Work instruction
Please return every line below that contains the string "OAuth".

Stored data
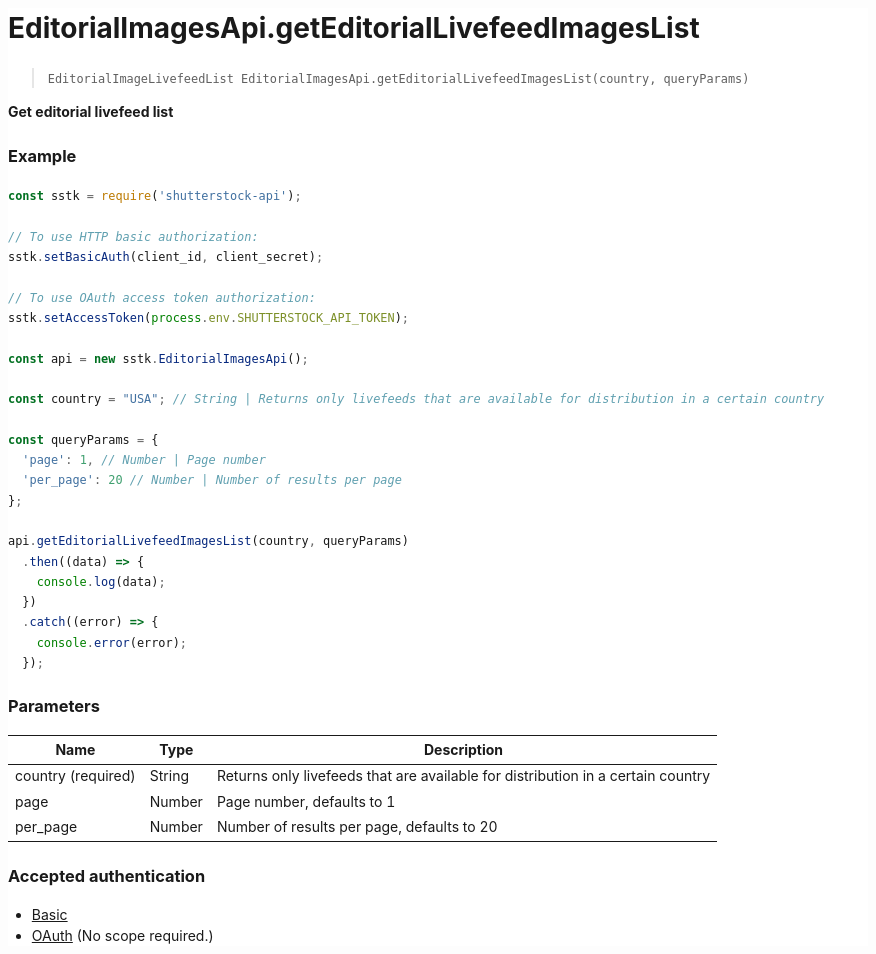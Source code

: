 <a name="getEditorialLivefeedImagesList"></a>
# EditorialImagesApi.getEditorialLivefeedImagesList
> `EditorialImageLivefeedList EditorialImagesApi.getEditorialLivefeedImagesList(country, queryParams)`

**Get editorial livefeed list**

### Example

```javascript
const sstk = require('shutterstock-api');

// To use HTTP basic authorization:
sstk.setBasicAuth(client_id, client_secret);

// To use OAuth access token authorization:
sstk.setAccessToken(process.env.SHUTTERSTOCK_API_TOKEN);

const api = new sstk.EditorialImagesApi();

const country = "USA"; // String | Returns only livefeeds that are available for distribution in a certain country

const queryParams = { 
  'page': 1, // Number | Page number
  'per_page': 20 // Number | Number of results per page
};

api.getEditorialLivefeedImagesList(country, queryParams)
  .then((data) => {
    console.log(data);
  })
  .catch((error) => {
    console.error(error);
  });

```

### Parameters


Name | Type | Description
------------- | ------------- | -------------
 country (required) | String| Returns only livefeeds that are available for distribution in a certain country 
 page | Number| Page number, defaults to 1 
 per_page | Number| Number of results per page, defaults to 20 

### Accepted authentication

- [Basic](../README.md#Basic_authentication)
- [OAuth](../README.md#OAuth_authentication) (No scope required.)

Response
// To use OAuth access token authorization:
- [OAuth](../README.md#OAuth_authentication) (No scope required.)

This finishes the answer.